Diego Rivera, Tlacuilo (Painter, Scribe)
Diego Rivera, Tlacuilo (Painter, Scribe)

Craig Muses

It’s a new notebook, fresh and pristine, well crafted. Opened, the spine sits flush against the desk, just as it was made to do. As the thoughts come, the fountain pen glides across the smooth-textured paper. Ordinary glory.

All workmen know that doing a job well requires quality tools. This goes for the student, the scholar, the writer, the artist, the administrator, as much as any other worker. Good painters know the difference between a good brush and a bad one, between quality paint and cheap, inferior paint. Workers feels bereft and inadequate without their tools. Good work involves far more than the right tools, but the right tools provide the confidence and context for good work to be done. It is the same for the writer.

Writers’ tools have changed dramatically over the last 35 years with the communications revolution: computers, software and keyboards now take pride of place, displacing the pen and the notebook. We doubt, however, that the pen and notebook will become redundant. Most of us move relatively seamlessly between the notebook and the computer. They are very different mediums, and we do well to retain their complementarity. When in a supermarket, I make sure to walk past the stationery section even though I am fairly sure that there will be nothing there to attract my attention. I am somehow drawn to the tools of my vocation. I am called literally to be a writer. But writing is an indispensable part of many vocations, and in this respect the same rules apply.

It is the notebook and the pen – stationery – that is the focus of this article. Not just any tools provide the writer with the confidence and context for good work. Alas, having outsourced most of our industrial base to China and other countries, we welcome back with open arms a tsunami of cheap, disposable, poor quality stationery. We all know that plastic is polluting our oceans and rivers, but again and again we buy and dispose of cheap plastic pens and other stationery. Perhaps this is just the price of progress, but I think not.

I learnt from Calvin Seerveld that cultural implements like the pen did not have to develop the way they have. Even as humans open up the hidden potentials of the creation, we make choices to go one way rather than another, some far better than others. The ubiquitous plastic, disposable pen serves neither the environment nor the writer well. No writer wants their hard-won work to be hastily received and then quickly disposed of, so why use blunt tools that exude such an ethos? Although there is something endearing and nostalgic about the quill in Harry Potter, we need not go that far back to find the tools we need!

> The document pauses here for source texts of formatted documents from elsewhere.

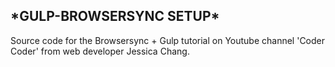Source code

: <h2>*GULP-BROWSERSYNC SETUP*</h2>

<p>Source code for the Browsersync + Gulp tutorial on Youtube channel 'Coder Coder' from web developer Jessica Chang.</p>
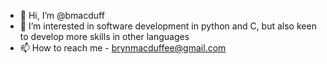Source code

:- 👋 Hi, I’m @bmacduff
- 👀 I’m interested in software development in python and C, but also keen to develop more skills in other languages
- 📫 How to reach me - brynmacduffee@gmail.com

<!---
bmacduff/bmacduff is a ✨ special ✨ repository because its `README.md` (this file) appears on your GitHub profile.
You can click the Preview link to take a look at your changes.
--->
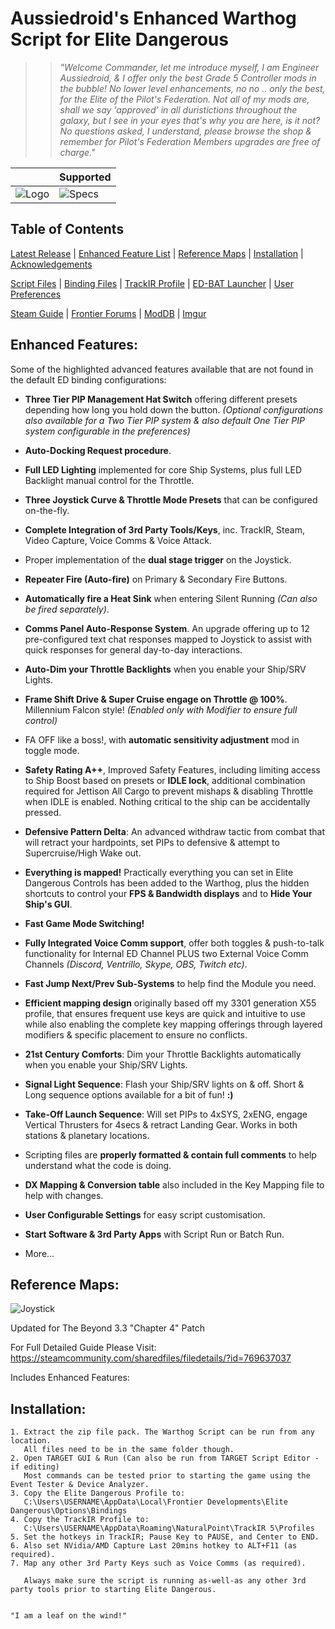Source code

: # Aussiedroid's Enhanced Warthog Script for Elite Dangerous

>> _"Welcome Commander, let me introduce myself, I am Engineer Aussiedroid, & I offer only the best Grade 5 Controller mods in the bubble! No lower level enhancements, no no .. only the best, for the Elite of the Pilot's Federation. Not all of my mods are, shall we say 'approved' in all duristictions throughout the galaxy, but I see in your eyes that's why you are here, is it not? No questions asked, I understand, please browse the shop & remember for Pilot's Federation Members upgrades are free of charge."_



` ` | Supported
------------ | -------------
![Logo](https://github.com/Aussiedroid/AD-ED-EnhancedWarthogScript/blob/beta/Maps/folder-small.jpg) | ![Specs](https://github.com/Aussiedroid/AD-ED-EnhancedWarthogScript/blob/beta/Untitled2.png)

## Table of Contents ##

[Latest Release]() | [Enhanced Feature List]() | [Reference Maps]() | [Installation]() | [Acknowledgements]()

[Script Files]() | [Binding Files]() | [TrackIR Profile]() | [ED-BAT Launcher]() | [User Preferences]()

[Steam Guide]() | [Frontier Forums]() | [ModDB]() | [Imgur]()


## Enhanced Features: ##

Some of the highlighted advanced features available that are not found in the default ED binding configurations:

- __Three Tier PIP Management Hat Switch__ offering different presets depending how long you hold down the button. _(Optional configurations also available for a Two Tier PIP system & also default One Tier PIP system configurable in the preferences)_
    
- __Auto-Docking Request procedure__.
    
- __Full LED Lighting__ implemented for core Ship Systems, plus full LED Backlight manual control for the Throttle.
    
- __Three Joystick Curve & Throttle Mode Presets__ that can be configured on-the-fly.
    
- __Complete Integration of 3rd Party Tools/Keys__, inc. TrackIR, Steam, Video Capture, Voice Comms & Voice Attack.
    
- Proper implementation of the __dual stage trigger__ on the Joystick.
    
- __Repeater Fire (Auto-fire)__ on Primary & Secondary Fire Buttons.
    
- __Automatically fire a Heat Sink__ when entering Silent Running _(Can also be fired separately)_.
    
- __Comms Panel Auto-Response System__. An upgrade offering up to 12 pre-configured text chat responses mapped to Joystick to assist with quick responses for general day-to-day interactions.
    
- __Auto-Dim your Throttle Backlights__ when you enable your Ship/SRV Lights.
    
- __Frame Shift Drive & Super Cruise engage on Throttle @ 100%__. Millennium Falcon style! _(Enabled only with Modifier to ensure full control)_
    
- FA OFF like a boss!, with __automatic sensitivity adjustment__ mod in toggle mode.
    
- __Safety Rating A++__, Improved Safety Features, including limiting access to Ship Boost based on presets or __IDLE lock__, additional combination required for Jettison All Cargo to prevent mishaps & disabling Throttle when IDLE is enabled. Nothing critical to the ship can be accidentally pressed.
    
- __Defensive Pattern Delta__: An advanced withdraw tactic from combat that will retract your hardpoints, set PIPs to defensive & attempt to Supercruise/High Wake out.
    
- __Everything is mapped!__ Practically everything you can set in Elite Dangerous Controls has been added to the Warthog, plus the hidden shortcuts to control your __FPS & Bandwidth displays__ and to __Hide Your Ship's GUI__.
    
- __Fast Game Mode Switching!__
    
- __Fully Integrated Voice Comm support__, offer both toggles & push-to-talk functionality for Internal ED Channel PLUS two External Voice Comm Channels _(Discord, Ventrillo, Skype, OBS, Twitch etc)_.
    
- __Fast Jump Next/Prev Sub-Systems__ to help find the Module you need.
    
- __Efficient mapping design__ originally based off my 3301 generation X55 profile, that ensures frequent use keys are quick and intuitive to use while also enabling the complete key mapping offerings through layered modifiers & specific placement to ensure no conflicts.
    
- __21st Century Comforts__: Dim your Throttle Backlights automatically when you enable your Ship/SRV Lights.
    
- __Signal Light Sequence__: Flash your Ship/SRV lights on & off. Short & Long sequence options available for a bit of fun! __:)__
    
- __Take-Off Launch Sequence__: Will set PIPs to 4xSYS, 2xENG, engage Vertical Thrusters for 4secs & retract Landing Gear. Works in both stations & planetary locations.
    
- Scripting files are __properly formatted & contain full comments__ to help understand what the code is doing.
    
- __DX Mapping & Conversion table__ also included in the Key Mapping file to help with changes.
    
- __User Configurable Settings__ for easy script customisation.
    
- __Start Software & 3rd Party Apps__ with Script Run or Batch Run.

- More...


## Reference Maps: ##

![Joystick](https://steamuserimages-a.akamaihd.net/ugc/940587658405000389/78F8D80F0E8182768C52CB526FF419EC5682AA97/)

Updated for The Beyond 3.3 "Chapter 4" Patch

For Full Detailed Guide Please Visit: https://steamcommunity.com/sharedfiles/filedetails/?id=769637037


Includes Enhanced Features:

    

## Installation: ##

    1. Extract the zip file pack. The Warthog Script can be run from any location. 
       All files need to be in the same folder though.
    2. Open TARGET GUI & Run (Can also be run from TARGET Script Editor - if editing)
       Most commands can be tested prior to starting the game using the Event Tester & Device Analyzer.
    3. Copy the Elite Dangerous Profile to:
       C:\Users\USERNAME\AppData\Local\Frontier Developments\Elite Dangerous\Options\Bindings
    4. Copy the TrackIR Profile to:
       C:\Users\USERNAME\AppData\Roaming\NaturalPoint\TrackIR 5\Profiles
    5. Set the hotkeys in TrackIR; Pause Key to PAUSE, and Center to END.
    6. Also set NVidia/AMD Capture Last 20mins hotkey to ALT+F11 (as required).
    7. Map any other 3rd Party Keys such as Voice Comms (as required).
    
       Always make sure the script is running as-well-as any other 3rd party tools prior to starting Elite Dangerous.


    "I am a leaf on the wind!"



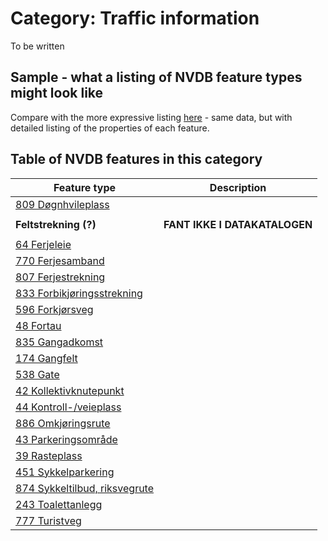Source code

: # Category:  Traffic information


To be written 

## Sample - what a listing of NVDB feature types might look like 

Compare with the more expressive listing [here](los1.md) - same data, but with detailed listing of the properties of each feature. 


## Table of NVDB features in this category 


| Feature type |  Description | 
|---|---|
| [809 Døgnhvileplass](https://datakatalogen.vegdata.no/809) | |
| | |
|**Feltstrekning (?)**| **FANT IKKE I DATAKATALOGEN** |
| | |
| [64 Ferjeleie](https://datakatalogen.vegdata.no/64) | |
| [770 Ferjesamband](https://datakatalogen.vegdata.no/770) | |
| [807 Ferjestrekning](https://datakatalogen.vegdata.no/807) | |
| [833 Forbikjøringsstrekning](https://datakatalogen.vegdata.no/833) | |
| [596 Forkjørsveg](https://datakatalogen.vegdata.no/596) | |
| [48 Fortau](https://datakatalogen.vegdata.no/48) | |
| [835 Gangadkomst](https://datakatalogen.vegdata.no/835) | |
| [174 Gangfelt](https://datakatalogen.vegdata.no/174) | |
| [538 Gate](https://datakatalogen.vegdata.no/538) | |
| [42 Kollektivknutepunkt](https://datakatalogen.vegdata.no/42) | |
| [44 Kontroll-/veieplass](https://datakatalogen.vegdata.no/44) | |
| [886 Omkjøringsrute](https://datakatalogen.vegdata.no/886) | |
| [43 Parkeringsområde](https://datakatalogen.vegdata.no/43) | |
| [39 Rasteplass](https://datakatalogen.vegdata.no/39) | |
| [451 Sykkelparkering](https://datakatalogen.vegdata.no/451) | |
| [874 Sykkeltilbud, riksvegrute](https://datakatalogen.vegdata.no/874) | |
| [243 Toalettanlegg](https://datakatalogen.vegdata.no/243) | |
| [777 Turistveg](https://datakatalogen.vegdata.no/777) | |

Lamy nibI am an advocate of the fountain pen. Invented in 1827 by the Romanian Petrache Poenaru, he described it as a “self-fuelling endless portable quill with ink.” A good fountain pen – I have 2 Lamys (https://www.lamy.com) – can last a lifetime and be handed on from generation to generation. And one can easily avoid plastic cartridges with what is nowadays called a “converter.” Quality inks come in a variety of colours which make a welcome change from plastic highlighters.

The ballpoint pen replaced the fountain pen in the mid-twentieth century, but I have yet to find one that reaches the quality of a good fountain pen, and there is a big difference between a good ballpoint pen and cheap disposable pens. As our societies seek to remain connected with the world, we are amidst something of a return to analogue and a revival of classic stationery. Alas, no sooner does the fountain pen make a return, than our consumer culture mass produces it. Near where I live, one can buy one today for £2.

So, what sort of tools do we find best for our work? I love Clairefontaine products, made in France (https://www.clairefontaine.com). Even their relatively cheap, stapled notebooks easily open flush to the desk and are a delight to write on. The difference is tangible.

Istine reminisces

At age nine I had to change schools, quickly discovering that my old one was unusual,[1] at least for teaching Marion Richardson handwriting. Suddenly expected to handle a dipping pen and write in cursive style, my first attempts were deplorable. My teacher, short of stature but ferocious, declaimed: “What have we here? A BLOT!” The comment seemed unrelated to the splotch in my workbook – the shy, timid new girl with the impossible name was now a blot.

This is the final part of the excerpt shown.